*What the task asks*
In the listing below, locate the lines bearing the word "Gregicality". Copy every one of them.

*Supplied data*

================================

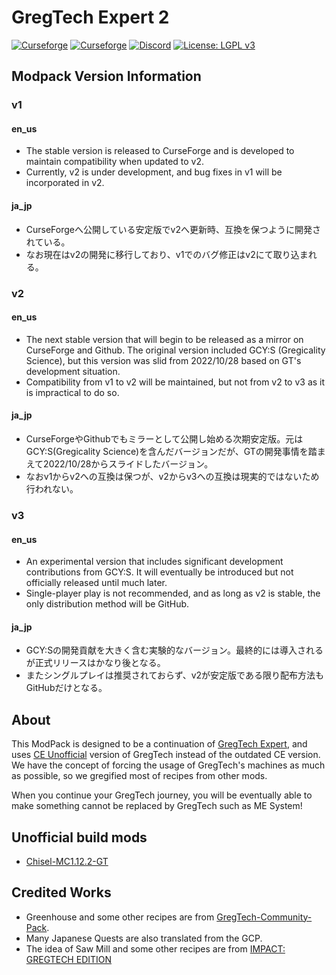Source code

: # GregTech Expert 2

[![Curseforge](https://cf.way2muchnoise.eu/full_565238_downloads.svg)](https://www.curseforge.com/minecraft/modpacks/gregtech-expert-2) [![Curseforge](https://cf.way2muchnoise.eu/versions/For%20MC_565238_latest.svg)](https://www.curseforge.com/minecraft/modpacks/gregtech-expert-2) <a title="Join us on Discord!" href="https://discord.gg/xBwHpZyZdW"><img src="https://img.shields.io/discord/945647524855812176?label=GTExpert%20Discord&amp;logo=Discord&amp;style=?flat" alt="Discord"/></a> [![License: LGPL v3](https://img.shields.io/badge/License-LGPL_v3-blue.svg)](https://www.gnu.org/licenses/lgpl-3.0)

## Modpack Version Information
### v1
#### en_us
* The stable version is released to CurseForge and is developed to maintain compatibility when updated to v2.
* Currently, v2 is under development, and bug fixes in v1 will be incorporated in v2.

#### ja_jp
* CurseForgeへ公開している安定版でv2へ更新時、互換を保つように開発されている。
* なお現在はv2の開発に移行しており、v1でのバグ修正はv2にて取り込まれる。

### v2
#### en_us
* The next stable version that will begin to be released as a mirror on CurseForge and Github. The original version included GCY:S (Gregicality Science), but this version was slid from 2022/10/28 based on GT's development situation.
* Compatibility from v1 to v2 will be maintained, but not from v2 to v3 as it is impractical to do so.

#### ja_jp
* CurseForgeやGithubでもミラーとして公開し始める次期安定版。元はGCY:S(Gregicality Science)を含んだバージョンだが、GTの開発事情を踏まえて2022/10/28からスライドしたバージョン。
* なおv1からv2への互換は保つが、v2からv3への互換は現実的ではないため行われない。

### v3
#### en_us
* An experimental version that includes significant development contributions from GCY:S. It will eventually be introduced but not officially released until much later.
* Single-player play is not recommended, and as long as v2 is stable, the only distribution method will be GitHub.

#### ja_jp
* GCY:Sの開発貢献を大きく含む実験的なバージョン。最終的には導入されるが正式リリースはかなり後となる。
* またシングルプレイは推奨されておらず、v2が安定版である限り配布方法もGitHubだけとなる。

## About

This ModPack is designed to be a continuation of [GregTech Expert](https://www.curseforge.com/minecraft/modpacks/gregtech-expert), and uses [CE Unofficial](https://www.curseforge.com/minecraft/mc-mods/gregtech-ce-unofficial) version of GregTech instead of the outdated CE version.
We have the concept of forcing the usage of GregTech's machines as much as possible, so we gregified most of recipes from other mods.

When you continue your GregTech journey, you will be eventually able to make something cannot be replaced by GregTech such as ME System!

## Unofficial build mods

* [Chisel-MC1.12.2-GT](https://github.com/GTModpackTeam/Chisel)

## Credited Works

* Greenhouse and some other recipes are from [GregTech-Community-Pack](https://github.com/GregTechCEu/GregTech-Community-Pack).
* Many Japanese Quests are also translated from the GCP.
* The idea of Saw Mill and some other recipes are from [IMPACT: GREGTECH EDITION](https://gtimpact.space/)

================================

*Answer below*
* The next stable version that will begin to be released as a mirror on CurseForge and Github. The original version included GCY:S (Gregicality Science), but this version was slid from 2022/10/28 based on GT's development situation.
* CurseForgeやGithubでもミラーとして公開し始める次期安定版。元はGCY:S(Gregicality Science)を含んだバージョンだが、GTの開発事情を踏まえて2022/10/28からスライドしたバージョン。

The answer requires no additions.